Top of Supplied material

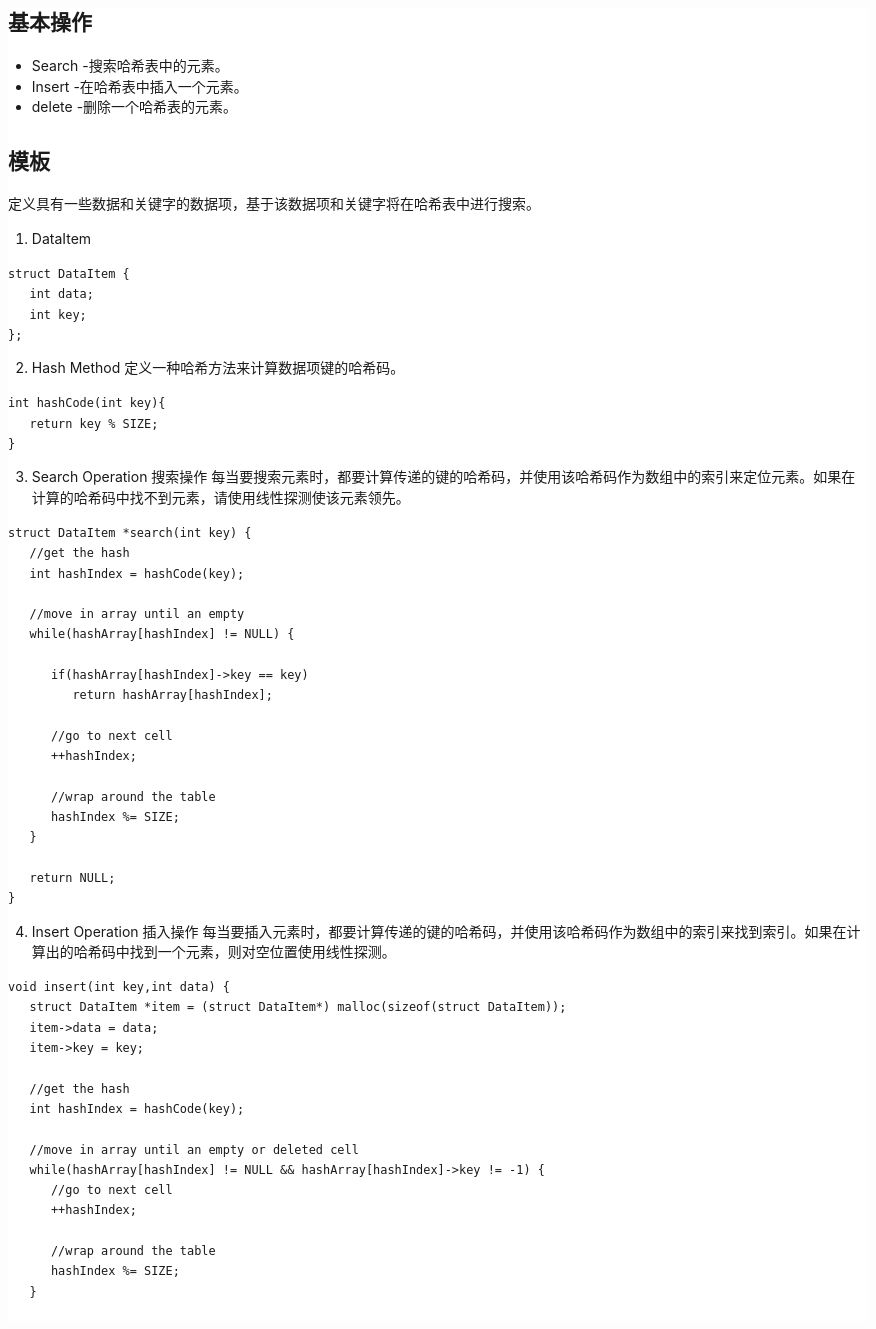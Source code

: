 ## 基本操作
* Search  -搜索哈希表中的元素。
* Insert  -在哈希表中插入一个元素。
* delete  -删除一个哈希表的元素。
## 模板
定义具有一些数据和关键字的数据项，基于该数据项和关键字将在哈希表中进行搜索。
1. DataItem
```
struct DataItem {
   int data;
   int key;
};
```
2. Hash Method
定义一种哈希方法来计算数据项键的哈希码。
```
int hashCode(int key){
   return key % SIZE;
}
```
3. Search Operation 搜索操作
每当要搜索元素时，都要计算传递的键的哈希码，并使用该哈希码作为数组中的索引来定位元素。如果在计算的哈希码中找不到元素，请使用线性探测使该元素领先。
```
struct DataItem *search(int key) {
   //get the hash
   int hashIndex = hashCode(key);
	
   //move in array until an empty
   while(hashArray[hashIndex] != NULL) {
	
      if(hashArray[hashIndex]->key == key)
         return hashArray[hashIndex];
			
      //go to next cell
      ++hashIndex;
		
      //wrap around the table
      hashIndex %= SIZE;
   }

   return NULL;        
}
```
4. Insert Operation 插入操作
每当要插入元素时，都要计算传递的键的哈希码，并使用该哈希码作为数组中的索引来找到索引。如果在计算出的哈希码中找到一个元素，则对空位置使用线性探测。
```
void insert(int key,int data) {
   struct DataItem *item = (struct DataItem*) malloc(sizeof(struct DataItem));
   item->data = data;  
   item->key = key;     

   //get the hash 
   int hashIndex = hashCode(key);

   //move in array until an empty or deleted cell
   while(hashArray[hashIndex] != NULL && hashArray[hashIndex]->key != -1) {
      //go to next cell
      ++hashIndex;
		
      //wrap around the table
      hashIndex %= SIZE;
   }
	
```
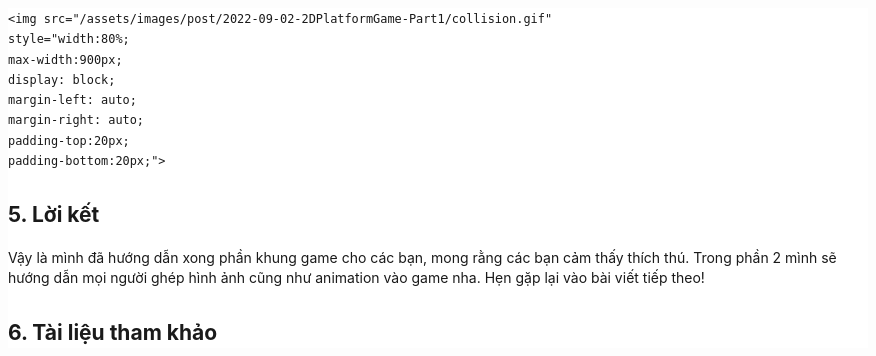     <img src="/assets/images/post/2022-09-02-2DPlatformGame-Part1/collision.gif"
    style="width:80%;
    max-width:900px;
    display: block;
    margin-left: auto;
    margin-right: auto;
    padding-top:20px;
    padding-bottom:20px;">
</div>

## 5. Lời kết

Vậy là mình đã hướng dẫn xong phần khung game cho các bạn, mong rằng các bạn cảm thấy thích
thú. Trong phần 2 mình sẽ hướng dẫn mọi người ghép hình ảnh cũng như animation vào game
nha. Hẹn gặp lại vào bài viết tiếp theo!

## 6. Tài liệu tham khảo
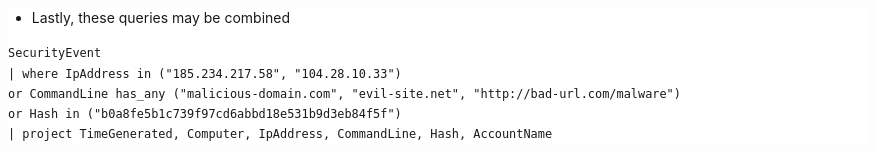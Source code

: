 - Lastly, these queries may be combined

```
SecurityEvent
| where IpAddress in ("185.234.217.58", "104.28.10.33")
or CommandLine has_any ("malicious-domain.com", "evil-site.net", "http://bad-url.com/malware")
or Hash in ("b0a8fe5b1c739f97cd6abbd18e531b9d3eb84f5f")
| project TimeGenerated, Computer, IpAddress, CommandLine, Hash, AccountName
```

Bottom of Supplied material

Task to complete — Return a copy of each line in the entries that contains "move".

Written reply —
   //move in array until an empty
   //move in array until an empty or deleted cell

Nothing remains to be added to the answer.